Stored entries
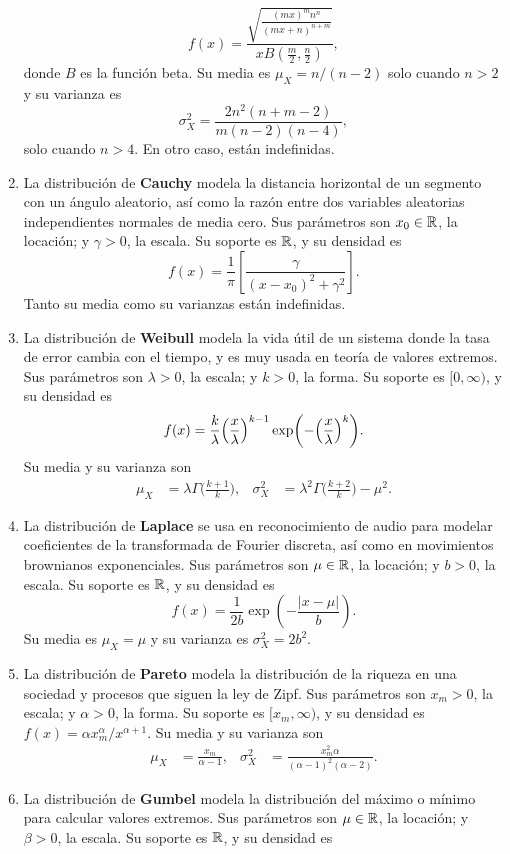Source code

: \begin{enumerate}
	\[f(x) = \frac{\sqrt{\frac{(mx)^m n^n}{(mx+n)^{n+m}}}}{x B(\frac{m}{2}, \frac{n}{2})},\]
	donde \(B\) es la función beta. Su media es \(\mu_X = n / (n - 2)\) solo cuando \(n > 2\) y su varianza es
	\[\sigma^2_X = \frac{2n^2 (n+m-2)}{m(n-2) (n-4)},\]
	solo cuando \(n > 4\). En otro caso, están indefinidas.
	\item La distribución de \textbf{Cauchy} modela la distancia horizontal de un segmento con un ángulo aleatorio, así como la razón entre dos variables aleatorias independientes normales de media cero. Sus parámetros son \(x_0 \in \mathbb{R}\), la locación; y \(\gamma > 0\), la escala. Su soporte es \(\mathbb{R}\), y su densidad es
	\[f(x) = \frac{1}{\pi} \left[\frac{\gamma}{(x - x_0)^2 + \gamma^2} \right].\]
	Tanto su media como su varianzas están indefinidas.
	\item La distribución de \textbf{Weibull} modela la vida útil de un sistema donde la tasa de error cambia con el tiempo, y es muy usada en teoría de valores extremos. Sus parámetros son \(\lambda > 0\), la escala; y \(k > 0\), la forma. Su soporte es \([0, \infty)\), y su densidad es
	\[f(x) = \frac{k}{\lambda}\Bigl(\frac{x}{\lambda}\Bigr)^{k-1} \exp(-\Bigl(\frac{x}{\lambda}\Bigr)^k).\]
	Su media y su varianza son
	\begin{align*}
		\mu_X	&= \lambda \Gamma\biggl(\frac{k+1}{k}\biggr),	& \sigma^2_X	& = \lambda^2 \Gamma\biggl(\frac{k+2}{k}\biggr) - \mu^2.
	\end{align*}
	\item La distribución de \textbf{Laplace} se usa en reconocimiento de audio para modelar coeficientes de la transformada de Fourier discreta, así como en movimientos brownianos exponenciales. Sus parámetros son \(\mu \in \mathbb{R}\), la locación; y \(b > 0\), la escala. Su soporte es \(\mathbb{R}\), y su densidad es
	\[f(x) = \frac{1}{2b} \exp(-\frac{\lvert x - \mu \rvert}{b}).\]
	Su media es \(\mu_X = \mu\) y su varianza es \(\sigma_X^2 = 2b^2\).
	\item La distribución de \textbf{Pareto} modela la distribución de la riqueza en una sociedad y procesos que siguen la ley de Zipf. Sus parámetros son \(x_m > 0\), la escala; y \(\alpha > 0\), la forma. Su soporte es \([x_m, \infty)\), y su densidad es \(f(x) = \alpha x_m^\alpha / x^{\alpha + 1}\). Su media y su varianza son
	\begin{align*}
		\mu_X	&= \frac{x_m}{\alpha-1},	& \sigma^2_X	&= \frac{x_m^2 \alpha}{(\alpha-1)^2 (\alpha-2)}.
	\end{align*}
	\item La distribución de \textbf{Gumbel} modela la distribución del máximo o mínimo para calcular valores extremos. Sus parámetros son \(\mu \in \mathbb{R}\), la locación; y \(\beta > 0\), la escala. Su soporte es \(\mathbb{R}\), y su densidad es

\end{enumerate}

What to produce ▸ Begin at the top of the records above and retype each line exactly until the line containing "solo cuando \(n > 4\).", which is included. Skip all pictures.

Exercise output ▸
Source code

: \begin{enumerate}
	\[f(x) = \frac{\sqrt{\frac{(mx)^m n^n}{(mx+n)^{n+m}}}}{x B(\frac{m}{2}, \frac{n}{2})},\]
	donde \(B\) es la función beta. Su media es \(\mu_X = n / (n - 2)\) solo cuando \(n > 2\) y su varianza es
	\[\sigma^2_X = \frac{2n^2 (n+m-2)}{m(n-2) (n-4)},\]
	solo cuando \(n > 4\). En otro caso, están indefinidas.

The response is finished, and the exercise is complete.